Me encontraba en el pueblo. Entre otras cosas, mi condición de seminarista me obligaba a asistir a misa, acaso incluso a participar en el acto de la celebración de la misma. Para mi padre esa razón era la más válida, la más poderosa. Ellos, el resto de mi familia, vivían en el cortijo y allí permanecieron. Con la fresquita, sobre las nueve de la tarde, me llegué a recoger de sus casas a Frasqui, Rafael y Antoñillo, y nos fuimos a las Eras Bajas, a pasear carretera arriba.
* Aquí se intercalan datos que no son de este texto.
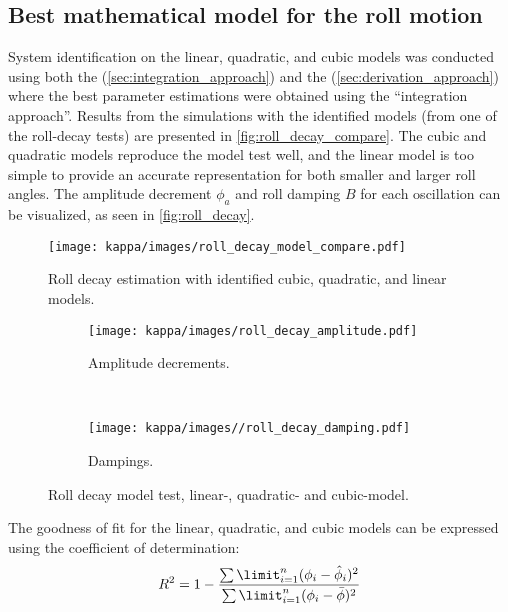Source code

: \subsection{Best mathematical model for the roll motion}
System identification on the linear, quadratic, and cubic models was conducted using both the  (\autoref{sec:integration_approach}) and the  (\autoref{sec:derivation_approach}) where the best parameter estimations were obtained using the ``integration approach''.
Results from the simulations with the identified models (from one of the roll-decay tests) are presented in \autoref{fig:roll_decay_compare}. The cubic and quadratic models reproduce the model test well, and the linear model is too simple to provide an accurate representation for both smaller and larger roll angles. The amplitude decrement $\phi_a$ and roll damping $B$ for each oscillation can be visualized, as seen in \autoref{fig:roll_decay}.
\begin{figure}[h!]
    \centering
    \texttt{[image: kappa/images/roll\_decay\_model\_compare.pdf]}
    \caption{Roll decay estimation with identified cubic, quadratic, and linear models.}
    \label{fig:roll_decay_compare}
\end{figure}
\begin{figure}[h!]
    \begin{subfigure}[b]{0.45\textwidth}
        \centering
        \texttt{[image: kappa/images/roll\_decay\_amplitude.pdf]}
        \caption{Amplitude decrements.}
        \label{fig:roll_decay_amplitude}
    \end{subfigure}
        ~ %
    \begin{subfigure}[b]{0.45\textwidth}
        \centering
        \texttt{[image: kappa/images//roll\_decay\_damping.pdf]}
        \caption{Dampings.}
        \label{fig:roll_decay_damping}
    \end{subfigure}
    \caption{Roll decay model test, linear-, quadratic- and cubic-model.}
    \label{fig:roll_decay}
\end{figure}
The goodness of fit for the linear, quadratic, and cubic models can be expressed using the coefficient of determination:
\begin{equation} \label{eq:R2}
R^2=1-\frac{\sum\limit_{i=1}^{n}(\phi_{i}-\hat{\phi}_i)^2}{\sum\limit_{i=1}^{n}(\phi_i-\bar \phi)^2}
\end{equation}
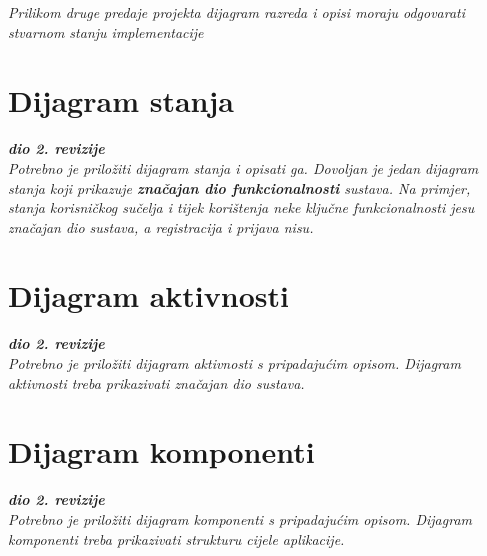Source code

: 			\textit{Prilikom druge predaje projekta dijagram razreda i opisi moraju odgovarati stvarnom stanju implementacije}
			
			
			
			\eject
		
		\section{Dijagram stanja}
			
			
			\textbf{\textit{dio 2. revizije}}\\
			
			\textit{Potrebno je priložiti dijagram stanja i opisati ga. Dovoljan je jedan dijagram stanja koji prikazuje \textbf{značajan dio funkcionalnosti} sustava. Na primjer, stanja korisničkog sučelja i tijek korištenja neke ključne funkcionalnosti jesu značajan dio sustava, a registracija i prijava nisu. }
			
			
			\eject 
		
		\section{Dijagram aktivnosti}
			
			\textbf{\textit{dio 2. revizije}}\\
			
			 \textit{Potrebno je priložiti dijagram aktivnosti s pripadajućim opisom. Dijagram aktivnosti treba prikazivati značajan dio sustava.}
			
			\eject
		\section{Dijagram komponenti}
		
			\textbf{\textit{dio 2. revizije}}\\
		
			 \textit{Potrebno je priložiti dijagram komponenti s pripadajućim opisom. Dijagram komponenti treba prikazivati strukturu cijele aplikacije.}
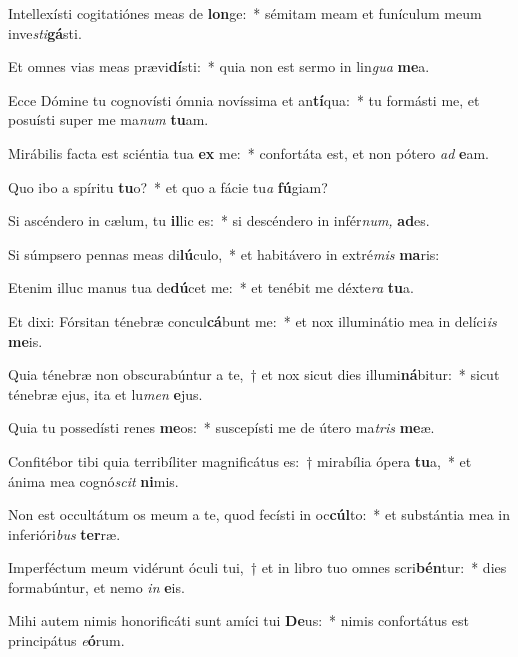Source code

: \item Intellexísti cogitatiónes meas de \textbf{lon}ge:~* sémitam meam et funículum meum inve\hspace*{0.03em}\textit{sti}\textbf{gá}sti.
\item Et omnes vias meas prævi\textbf{dí}sti:~* quia non est sermo in lin\textit{gua} \textbf{me}a.
\item Ecce Dómine tu cognovísti ómnia novíssima et an\textbf{tí}qua:~* tu formásti me, et posuísti super me ma\hspace*{0.01em}\textit{num} \textbf{tu}am.
\item Mirábilis facta est sciéntia tua \textbf{ex} me:~* confortáta est, et non pótero \textit{ad} \textbf{e}am.
\item Quo ibo a spíritu \textbf{tu}o?~* et quo a fácie tu\hspace*{0.03em}\textit{a} \textbf{fú}giam?
\item Si ascéndero in cælum, tu \textbf{il}lic es:~* si descéndero in infér\textit{num,} \textbf{ad}es.
\item Si súmpsero pennas meas di\textbf{lú}culo,~* et habitávero in extré\textit{mis} \textbf{ma}ris:
\item Etenim illuc manus tua de\textbf{dú}cet me:~* et tenébit me déxte\textit{ra} \textbf{tu}a.
\item Et dixi: Fórsitan ténebræ concul\textbf{cá}bunt me:~* et nox illuminátio mea in delíci\textit{is} \textbf{me}is.
\item Quia ténebræ non obscurabúntur a te,~† et nox sicut dies illumi\textbf{ná}bitur:~* sicut ténebræ ejus, ita et lu\textit{men} \textbf{e}jus.
\item Quia tu possedísti renes \textbf{me}os:~* suscepísti me de útero ma\hspace*{0.03em}\textit{tris} \textbf{me}æ.
\item Confitébor tibi quia terribíliter magnificátus es:~† mirabília ópera \textbf{tu}a,~* et ánima mea cognó\hspace*{0.03em}\textit{scit} \textbf{ni}mis.
\item Non est occultátum os meum a te, quod fecísti in oc\textbf{cúl}to:~* et substántia mea in inferióri\textit{bus} \textbf{ter}ræ.
\item Imperféctum meum vidérunt óculi tui,~† et in libro tuo o\-mnes scri\textbf{bén}tur:~* dies formabúntur, et nemo \textit{in} \textbf{e}is.
\item Mihi autem nimis honorificáti sunt amíci tui \textbf{De}us:~* nimis confortátus est principátus \textit{e}\textbf{ó}rum.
Al llegar a la altura de lo que hoy conocemos como "La Pichanga" la vi bajar, calle Molina abajo, y me hice el remolón con mis amigos para ganar tiempo. Era una chica tiposa y menuda, pero desde lejos y desde abajo me pareció mucho más esbelta, y hasta espigada diría, si no fuera exageración. En esos momentos, con la visión lejana aún de aquella figura casi angelical, se esfumó para siempre el enfado en que estaba viviendo durante lo que llevábamos de verano por culpa de aquella decisión de mi padre.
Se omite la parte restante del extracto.